Tactics, which had proved successful during the earlier western campaigns, proved inappropriate when applied to this fiercely stubborn and less compliant adversary in the east. Inadequacies in German defence doctrine, already identified by senior commanders after the victorious Polish and French campaigns, became apparent again. Although Blitzkrieg doctrine depended on ‘lightning’ advances supported by close Luftwaffe air support, ultimate success depended on how fast the marching infantry could cover ground before they closed with the enemy, and how effectively the Panzers could defend while waiting for them. Much of the fighting, apart from the skirmishing involved establishing pocket perimeters, became a matter of sheer infantry will-power to contain and destroy increasingly desperate cut-off Russian units inside. Robert Rupp, a motorised infantry soldier serving with Army Group Centre, encapsulated the nature of pocket fighting in a diary entry of 31 July. ‘One is concurrently defending during every attack,’ he wrote, ‘perhaps even more than when defending.’(1)

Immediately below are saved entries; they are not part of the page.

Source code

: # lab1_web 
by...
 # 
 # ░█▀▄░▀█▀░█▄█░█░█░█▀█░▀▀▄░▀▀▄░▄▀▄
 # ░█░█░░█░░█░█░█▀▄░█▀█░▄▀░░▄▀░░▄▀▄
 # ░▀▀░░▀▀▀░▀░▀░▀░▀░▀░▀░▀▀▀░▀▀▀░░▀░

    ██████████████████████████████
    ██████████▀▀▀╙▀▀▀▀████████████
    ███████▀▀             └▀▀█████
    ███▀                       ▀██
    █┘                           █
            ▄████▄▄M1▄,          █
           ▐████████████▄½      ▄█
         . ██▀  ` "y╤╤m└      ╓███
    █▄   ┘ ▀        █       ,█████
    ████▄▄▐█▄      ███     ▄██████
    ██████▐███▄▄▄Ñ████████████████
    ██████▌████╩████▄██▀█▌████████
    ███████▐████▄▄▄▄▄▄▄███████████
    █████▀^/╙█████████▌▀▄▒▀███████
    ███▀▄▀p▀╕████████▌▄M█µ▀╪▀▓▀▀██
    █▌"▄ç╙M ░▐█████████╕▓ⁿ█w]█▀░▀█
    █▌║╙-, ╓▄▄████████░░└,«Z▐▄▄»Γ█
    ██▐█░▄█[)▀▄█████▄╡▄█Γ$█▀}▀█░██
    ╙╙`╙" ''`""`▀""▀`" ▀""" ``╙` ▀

German Panzer divisions may have been fearsome in the attack but they were less formidable when tied to static defensive tasks because they were short of infantry. An up-to-date Panzer operations manual, published just six months before the campaign, devoted 26 pages to the ‘Attack’, but only two paragraphs covered ‘Defence’.(2) Units not only lacked time when hastily organising defensive pickets, but also lacked the expertise needed to produce the sort of co-ordinated defence in depth recommended in infantry training manuals. Motorised units skilled in the art of mobile warfare did not have the eye for ground that experience conferred when selecting defensive positions. A young infantry Leutnant with the Ist Battalion of Panzergrenadier Regiment ‘Grossdeutschland’ explained the dilemma of having to create a defensive position near Smolensk by night:
‘The battalion had taken up a so-called security line spread improbably far apart. This was something new for us; we had never practised it. There was no defence, only security. But what if the enemy launched a strong attack?’(3)
In France or Poland motorised units had generally superimposed a hasty and ad hoc screen consisting of primarily security pickets around an encircled enemy force. It did not work in Russia. Generalfeldmarschall Fedor von Bock, commanding Army Group Centre, wrote with exasperation at the inevitable consequence on 20 July as the battles around Smolensk gathered momentum:
‘Hell was let loose today! In the morning it was reported that the enemy had broken through the Kuntzen corps at Nevel. Against my wishes, Kuntzen had sent his main fighting force, the 19th Pz Div, to Velikiye Luki, where it was tussling about uselessly. At Smolensk the enemy launched a strong attack during the night. Enemy elements also advanced on Smolensk from the south, but they ran into the 17th Pz Div and were crushed. On the southern wing of the Fourth Army the 10th Motorised Division was attacked from all sides and had to be rescued by the 4th Panzer Division. The gap between the two armoured groups east of Smolensk has still not been closed!’(4)
Hubert Goralla was a Sanitätsgefreiter with the 17th Panzer Division caught up in the desperate fighting alongside the Minsk-Moscow Rollbahn leading into Smolensk. Russian break-out attempts were on the point of collapse.
Generalfeldmarschall von Bock was ordered prematurely to close the Army Group Centre armoured pincers on Minsk (300km from Brest-Litovsk) at the end of June, when his preference was to push further east and create an even bigger pocket stretching 500km to Smolensk. His two Panzergruppen came together at Minsk, employing 23 German infantry divisions after the initial encirclement on 29 June. 50% of Army Group Centre’s fighting power was thus tied up until the pocket capitulated on 9 July. Nevertheless, sufficient momentum had been achieved by the remainder of army Group Centre close to the Smolensk pocket on 17 July. The Russians unexpectedly fought on, tying down 60% of the army group’s offensive fighting power until 11 August. Despite staggering Soviet losses, the Blitzkrieg momentum had run out of steam just beyond the Smolensk land bridge’, the jumping-off point for any assault on moscow.